→ **What you are asked to do**
Every line containing the string "general" should be returned from the records.
Data records START
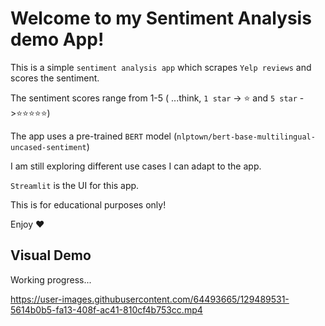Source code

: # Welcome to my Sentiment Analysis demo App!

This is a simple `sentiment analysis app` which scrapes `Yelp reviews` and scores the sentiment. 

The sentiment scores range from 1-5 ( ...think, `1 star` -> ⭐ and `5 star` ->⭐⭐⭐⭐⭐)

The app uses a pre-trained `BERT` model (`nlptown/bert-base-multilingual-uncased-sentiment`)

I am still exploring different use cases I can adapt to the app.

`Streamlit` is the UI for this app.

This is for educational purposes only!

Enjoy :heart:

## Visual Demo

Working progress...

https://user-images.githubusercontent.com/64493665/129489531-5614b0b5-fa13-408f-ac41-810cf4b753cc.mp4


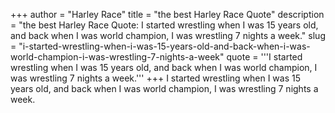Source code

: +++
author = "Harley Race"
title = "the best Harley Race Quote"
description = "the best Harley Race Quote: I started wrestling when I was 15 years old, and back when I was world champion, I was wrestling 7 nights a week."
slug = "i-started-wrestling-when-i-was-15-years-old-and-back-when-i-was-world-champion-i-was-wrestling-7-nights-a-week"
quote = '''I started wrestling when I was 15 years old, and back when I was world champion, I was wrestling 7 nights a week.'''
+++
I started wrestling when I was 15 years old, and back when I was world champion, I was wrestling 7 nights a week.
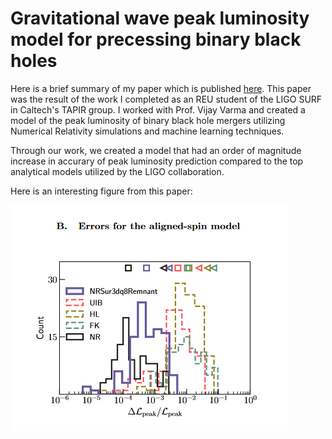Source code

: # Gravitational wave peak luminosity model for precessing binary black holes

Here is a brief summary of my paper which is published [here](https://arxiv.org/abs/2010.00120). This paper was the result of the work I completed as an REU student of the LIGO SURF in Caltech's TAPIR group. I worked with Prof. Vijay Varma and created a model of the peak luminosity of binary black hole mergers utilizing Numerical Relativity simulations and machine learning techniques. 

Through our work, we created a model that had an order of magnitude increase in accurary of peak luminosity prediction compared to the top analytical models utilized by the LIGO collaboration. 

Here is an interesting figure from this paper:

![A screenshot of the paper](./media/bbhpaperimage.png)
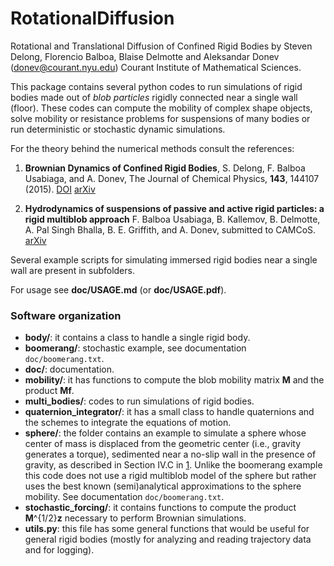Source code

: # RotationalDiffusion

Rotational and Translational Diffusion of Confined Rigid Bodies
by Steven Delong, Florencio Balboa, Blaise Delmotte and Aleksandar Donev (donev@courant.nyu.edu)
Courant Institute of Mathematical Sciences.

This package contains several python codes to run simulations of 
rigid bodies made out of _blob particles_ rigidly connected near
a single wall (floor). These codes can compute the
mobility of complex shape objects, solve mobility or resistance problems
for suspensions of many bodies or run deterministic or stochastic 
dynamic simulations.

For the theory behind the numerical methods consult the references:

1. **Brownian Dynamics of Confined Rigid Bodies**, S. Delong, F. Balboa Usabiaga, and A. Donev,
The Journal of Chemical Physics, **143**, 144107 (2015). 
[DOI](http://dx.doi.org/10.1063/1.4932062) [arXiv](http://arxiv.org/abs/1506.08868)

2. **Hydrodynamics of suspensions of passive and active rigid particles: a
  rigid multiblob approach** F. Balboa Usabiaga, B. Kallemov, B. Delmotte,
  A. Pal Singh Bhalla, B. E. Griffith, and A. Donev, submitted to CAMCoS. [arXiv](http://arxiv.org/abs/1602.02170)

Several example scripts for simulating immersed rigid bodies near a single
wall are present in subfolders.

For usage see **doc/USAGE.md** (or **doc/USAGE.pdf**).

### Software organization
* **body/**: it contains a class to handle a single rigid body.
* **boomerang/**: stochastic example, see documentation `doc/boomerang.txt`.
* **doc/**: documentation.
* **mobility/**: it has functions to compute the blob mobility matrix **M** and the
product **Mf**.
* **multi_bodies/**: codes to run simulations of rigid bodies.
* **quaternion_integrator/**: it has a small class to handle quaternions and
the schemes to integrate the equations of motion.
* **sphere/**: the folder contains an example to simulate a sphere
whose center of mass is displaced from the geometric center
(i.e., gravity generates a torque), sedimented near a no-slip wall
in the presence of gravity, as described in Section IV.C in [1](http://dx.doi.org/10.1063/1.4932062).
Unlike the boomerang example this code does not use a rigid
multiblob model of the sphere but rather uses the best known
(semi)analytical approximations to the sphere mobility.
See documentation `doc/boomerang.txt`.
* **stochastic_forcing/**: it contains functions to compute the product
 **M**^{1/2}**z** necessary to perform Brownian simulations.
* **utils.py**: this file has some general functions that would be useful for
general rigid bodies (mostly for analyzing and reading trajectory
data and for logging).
Data records END
→ **Result of this task**
* **utils.py**: this file has some general functions that would be useful for
general rigid bodies (mostly for analyzing and reading trajectory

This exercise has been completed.